┌──
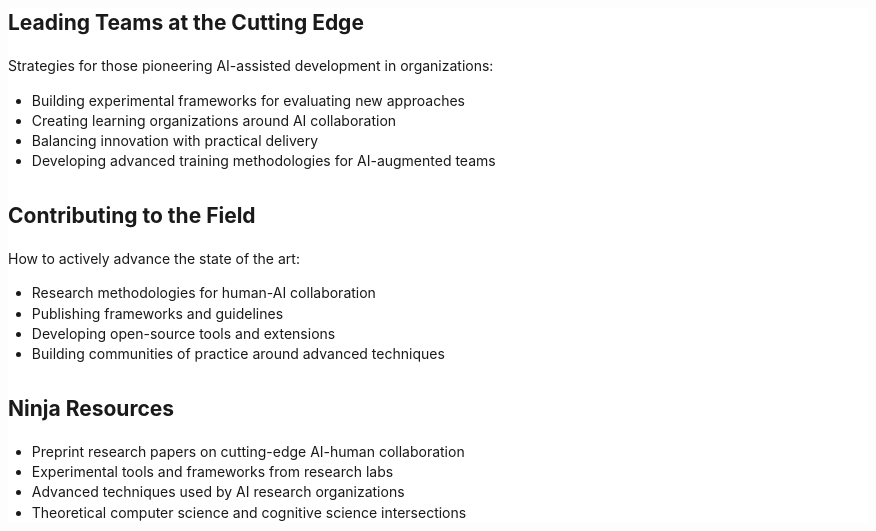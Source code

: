 ## Leading Teams at the Cutting Edge

Strategies for those pioneering AI-assisted development in organizations:

- Building experimental frameworks for evaluating new approaches
- Creating learning organizations around AI collaboration
- Balancing innovation with practical delivery
- Developing advanced training methodologies for AI-augmented teams

## Contributing to the Field

How to actively advance the state of the art:

- Research methodologies for human-AI collaboration
- Publishing frameworks and guidelines
- Developing open-source tools and extensions
- Building communities of practice around advanced techniques

## Ninja Resources

- Preprint research papers on cutting-edge AI-human collaboration
- Experimental tools and frameworks from research labs
- Advanced techniques used by AI research organizations
- Theoretical computer science and cognitive science intersections
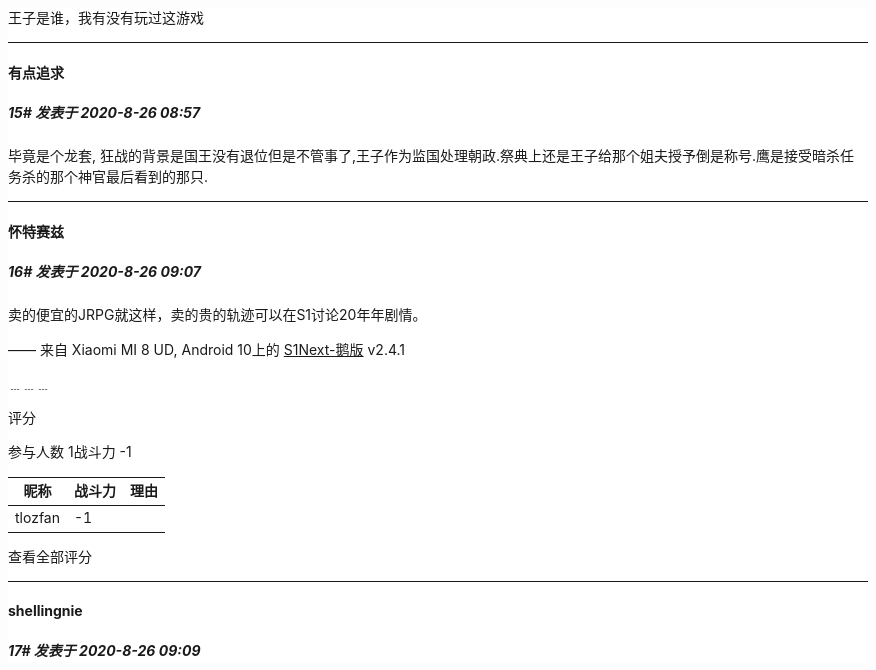 


王子是谁，我有没有玩过这游戏







*****

####  有点追求  
##### 15#       发表于 2020-8-26 08:57




毕竟是个龙套, 狂战的背景是国王没有退位但是不管事了,王子作为监国处理朝政.祭典上还是王子给那个姐夫授予倒是称号.鹰是接受暗杀任务杀的那个神官最后看到的那只.







*****

####  怀特赛兹  
##### 16#       发表于 2020-8-26 09:07




卖的便宜的JRPG就这样，卖的贵的轨迹可以在S1讨论20年年剧情。

—— 来自 Xiaomi MI 8 UD, Android 10上的 [S1Next-鹅版](https://github.com/ykrank/S1-Next/releases) v2.4.1



﹍﹍﹍

评分





 参与人数 1战斗力 -1

|昵称|战斗力|理由|
|----|---|---|
| tlozfan|-1||



查看全部评分






*****

####  shellingnie  
##### 17#       发表于 2020-8-26 09:09

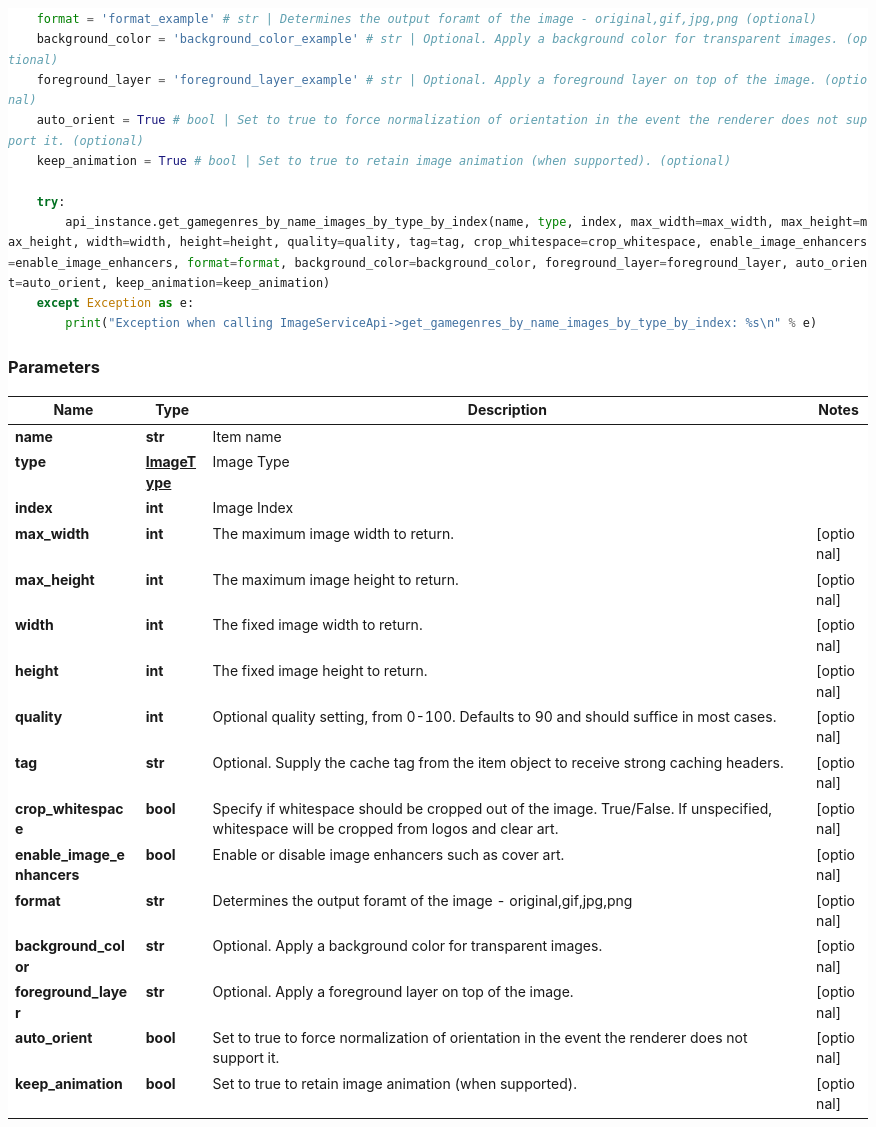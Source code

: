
 ```python
    format = 'format_example' # str | Determines the output foramt of the image - original,gif,jpg,png (optional)
    background_color = 'background_color_example' # str | Optional. Apply a background color for transparent images. (optional)
    foreground_layer = 'foreground_layer_example' # str | Optional. Apply a foreground layer on top of the image. (optional)
    auto_orient = True # bool | Set to true to force normalization of orientation in the event the renderer does not support it. (optional)
    keep_animation = True # bool | Set to true to retain image animation (when supported). (optional)

    try:
        api_instance.get_gamegenres_by_name_images_by_type_by_index(name, type, index, max_width=max_width, max_height=max_height, width=width, height=height, quality=quality, tag=tag, crop_whitespace=crop_whitespace, enable_image_enhancers=enable_image_enhancers, format=format, background_color=background_color, foreground_layer=foreground_layer, auto_orient=auto_orient, keep_animation=keep_animation)
    except Exception as e:
        print("Exception when calling ImageServiceApi->get_gamegenres_by_name_images_by_type_by_index: %s\n" % e)
```



### Parameters


Name | Type | Description  | Notes
------------- | ------------- | ------------- | -------------
 **name** | **str**| Item name | 
 **type** | [**ImageType**](.md)| Image Type | 
 **index** | **int**| Image Index | 
 **max_width** | **int**| The maximum image width to return. | [optional] 
 **max_height** | **int**| The maximum image height to return. | [optional] 
 **width** | **int**| The fixed image width to return. | [optional] 
 **height** | **int**| The fixed image height to return. | [optional] 
 **quality** | **int**| Optional quality setting, from 0-100. Defaults to 90 and should suffice in most cases. | [optional] 
 **tag** | **str**| Optional. Supply the cache tag from the item object to receive strong caching headers. | [optional] 
 **crop_whitespace** | **bool**| Specify if whitespace should be cropped out of the image. True/False. If unspecified, whitespace will be cropped from logos and clear art. | [optional] 
 **enable_image_enhancers** | **bool**| Enable or disable image enhancers such as cover art. | [optional] 
 **format** | **str**| Determines the output foramt of the image - original,gif,jpg,png | [optional] 
 **background_color** | **str**| Optional. Apply a background color for transparent images. | [optional] 
 **foreground_layer** | **str**| Optional. Apply a foreground layer on top of the image. | [optional] 
 **auto_orient** | **bool**| Set to true to force normalization of orientation in the event the renderer does not support it. | [optional] 
 **keep_animation** | **bool**| Set to true to retain image animation (when supported). | [optional]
└──
TASK GOAL | Looking through the data above, copy out each line in which the string "transparent" occurs.

RESPONSE |
    background_color = 'background_color_example' # str | Optional. Apply a background color for transparent images. (optional)
 **background_color** | **str**| Optional. Apply a background color for transparent images. | [optional] 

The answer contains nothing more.